It is a curious fact about modern Britain that while we romanticise marriage and stable families as never before, our government still bribes us to split up. There has been much nonsense talked this week of the perils of introducing a ‘marriage bias’ into the tax system. But the truth is that a distinct and deplorable bias already exists — against couples. Families on low incomes are usually financially better off apart than they are together — in terms of various state hand-outs and housing benefit. The payments offered by the welfare state have robbed the low-income family of its economic function. Although one hesitates to say so on the eve of St Valentine’s day, this can often be a deciding factor in whether a couple stays together.
David Cameron, the most pro-family Prime Minister in recent British history, has promised to address this problem, and he has demonstrated how serious he is about this unfashionable cause by putting Iain Duncan Smith in charge of welfare reform. Next week, the two of them will make the case for root-and-branch welfare reform, and publish a Welfare Reform Bill aimed at springing the benefit trap in which one in seven British people are currently caught.

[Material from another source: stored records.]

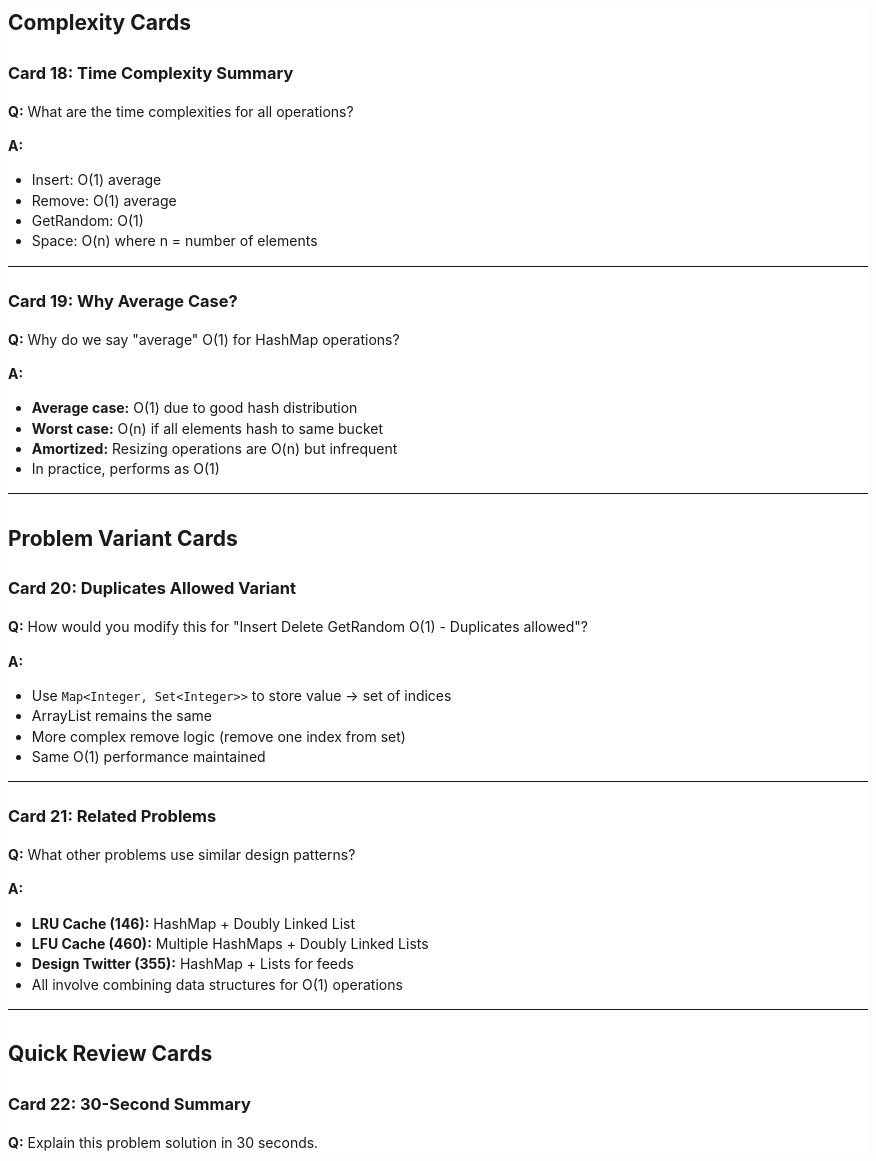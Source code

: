 ## Complexity Cards

### Card 18: Time Complexity Summary
**Q:** What are the time complexities for all operations?

**A:**
- Insert: O(1) average
- Remove: O(1) average
- GetRandom: O(1)
- Space: O(n) where n = number of elements

---

### Card 19: Why Average Case?
**Q:** Why do we say "average" O(1) for HashMap operations?

**A:** 
- **Average case:** O(1) due to good hash distribution
- **Worst case:** O(n) if all elements hash to same bucket
- **Amortized:** Resizing operations are O(n) but infrequent
- In practice, performs as O(1)

---

## Problem Variant Cards

### Card 20: Duplicates Allowed Variant
**Q:** How would you modify this for "Insert Delete GetRandom O(1) - Duplicates allowed"?

**A:** 
- Use `Map<Integer, Set<Integer>>` to store value → set of indices
- ArrayList remains the same
- More complex remove logic (remove one index from set)
- Same O(1) performance maintained

---

### Card 21: Related Problems
**Q:** What other problems use similar design patterns?

**A:**
- **LRU Cache (146):** HashMap + Doubly Linked List
- **LFU Cache (460):** Multiple HashMaps + Doubly Linked Lists  
- **Design Twitter (355):** HashMap + Lists for feeds
- All involve combining data structures for O(1) operations

---

## Quick Review Cards

### Card 22: 30-Second Summary
**Q:** Explain this problem solution in 30 seconds.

In place of the current system, with its array of 50-odd benefits, will come a single Universal Credit. Among other things, this will ensure that no one is better off on the dole than they are in work. It will also address the ‘couples penalty’ — so people will no longer be forced to choose between love and a higher standard of living.
Few could doubt that welfare reform is most urgently needed. The British welfare state is now incubating the very poverty it was designed to eradicate, creating what Beveridge called the ‘giant evil’ of idleness.